__WORK TO BE COMPLETED__
Word for word, return every record.

__DATA EXTRACT__

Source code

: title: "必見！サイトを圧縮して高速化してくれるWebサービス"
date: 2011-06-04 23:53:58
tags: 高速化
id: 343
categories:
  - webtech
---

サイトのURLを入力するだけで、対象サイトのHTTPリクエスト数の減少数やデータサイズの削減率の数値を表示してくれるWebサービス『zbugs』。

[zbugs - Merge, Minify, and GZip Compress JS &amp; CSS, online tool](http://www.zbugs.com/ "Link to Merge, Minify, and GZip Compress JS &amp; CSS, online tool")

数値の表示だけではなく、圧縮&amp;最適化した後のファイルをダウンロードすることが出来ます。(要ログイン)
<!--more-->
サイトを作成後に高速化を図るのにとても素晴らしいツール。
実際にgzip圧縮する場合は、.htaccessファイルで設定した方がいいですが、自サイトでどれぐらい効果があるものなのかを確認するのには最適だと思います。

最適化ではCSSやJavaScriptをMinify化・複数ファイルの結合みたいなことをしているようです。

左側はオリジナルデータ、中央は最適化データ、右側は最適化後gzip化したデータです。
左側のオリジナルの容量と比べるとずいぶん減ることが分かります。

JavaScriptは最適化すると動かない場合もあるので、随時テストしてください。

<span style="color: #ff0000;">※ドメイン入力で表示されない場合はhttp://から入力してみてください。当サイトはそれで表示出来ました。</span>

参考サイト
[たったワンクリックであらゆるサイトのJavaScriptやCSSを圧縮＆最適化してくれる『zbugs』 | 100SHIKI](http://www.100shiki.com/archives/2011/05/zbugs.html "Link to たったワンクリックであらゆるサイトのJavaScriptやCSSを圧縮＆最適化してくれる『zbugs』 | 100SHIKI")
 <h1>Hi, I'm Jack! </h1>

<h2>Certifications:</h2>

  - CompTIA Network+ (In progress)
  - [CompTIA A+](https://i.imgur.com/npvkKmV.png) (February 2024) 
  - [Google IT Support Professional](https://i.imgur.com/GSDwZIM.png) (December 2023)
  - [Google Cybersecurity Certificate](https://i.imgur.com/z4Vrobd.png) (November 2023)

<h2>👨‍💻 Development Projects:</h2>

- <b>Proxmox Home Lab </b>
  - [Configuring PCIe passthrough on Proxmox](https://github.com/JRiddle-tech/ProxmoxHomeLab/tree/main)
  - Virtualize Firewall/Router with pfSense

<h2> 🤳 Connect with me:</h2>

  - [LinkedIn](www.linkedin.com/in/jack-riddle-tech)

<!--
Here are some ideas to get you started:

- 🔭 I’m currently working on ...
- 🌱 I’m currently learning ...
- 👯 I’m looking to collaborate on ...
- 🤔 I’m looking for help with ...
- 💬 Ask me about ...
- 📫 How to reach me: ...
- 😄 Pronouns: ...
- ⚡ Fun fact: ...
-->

__YOUR RESPONSE__
Source code

: title: "必見！サイトを圧縮して高速化してくれるWebサービス"
date: 2011-06-04 23:53:58
tags: 高速化
id: 343
categories:
  - webtech
---

サイトのURLを入力するだけで、対象サイトのHTTPリクエスト数の減少数やデータサイズの削減率の数値を表示してくれるWebサービス『zbugs』。

[zbugs - Merge, Minify, and GZip Compress JS &amp; CSS, online tool](http://www.zbugs.com/ "Link to Merge, Minify, and GZip Compress JS &amp; CSS, online tool")

数値の表示だけではなく、圧縮&amp;最適化した後のファイルをダウンロードすることが出来ます。(要ログイン)
<!--more-->
サイトを作成後に高速化を図るのにとても素晴らしいツール。
実際にgzip圧縮する場合は、.htaccessファイルで設定した方がいいですが、自サイトでどれぐらい効果があるものなのかを確認するのには最適だと思います。

最適化ではCSSやJavaScriptをMinify化・複数ファイルの結合みたいなことをしているようです。

左側はオリジナルデータ、中央は最適化データ、右側は最適化後gzip化したデータです。
左側のオリジナルの容量と比べるとずいぶん減ることが分かります。

JavaScriptは最適化すると動かない場合もあるので、随時テストしてください。

<span style="color: #ff0000;">※ドメイン入力で表示されない場合はhttp://から入力してみてください。当サイトはそれで表示出来ました。</span>

参考サイト
[たったワンクリックであらゆるサイトのJavaScriptやCSSを圧縮＆最適化してくれる『zbugs』 | 100SHIKI](http://www.100shiki.com/archives/2011/05/zbugs.html "Link to たったワンクリックであらゆるサイトのJavaScriptやCSSを圧縮＆最適化してくれる『zbugs』 | 100SHIKI")
 <h1>Hi, I'm Jack! </h1>

<h2>Certifications:</h2>

  - CompTIA Network+ (In progress)
  - [CompTIA A+](https://i.imgur.com/npvkKmV.png) (February 2024) 
  - [Google IT Support Professional](https://i.imgur.com/GSDwZIM.png) (December 2023)
  - [Google Cybersecurity Certificate](https://i.imgur.com/z4Vrobd.png) (November 2023)

<h2>👨‍💻 Development Projects:</h2>

- <b>Proxmox Home Lab </b>
  - [Configuring PCIe passthrough on Proxmox](https://github.com/JRiddle-tech/ProxmoxHomeLab/tree/main)
  - Virtualize Firewall/Router with pfSense

<h2> 🤳 Connect with me:</h2>

  - [LinkedIn](www.linkedin.com/in/jack-riddle-tech)

<!--
Here are some ideas to get you started:

- 🔭 I’m currently working on ...
- 🌱 I’m currently learning ...
- 👯 I’m looking to collaborate on ...
- 🤔 I’m looking for help with ...
- 💬 Ask me about ...
- 📫 How to reach me: ...
- 😄 Pronouns: ...
- ⚡ Fun fact: ...
-->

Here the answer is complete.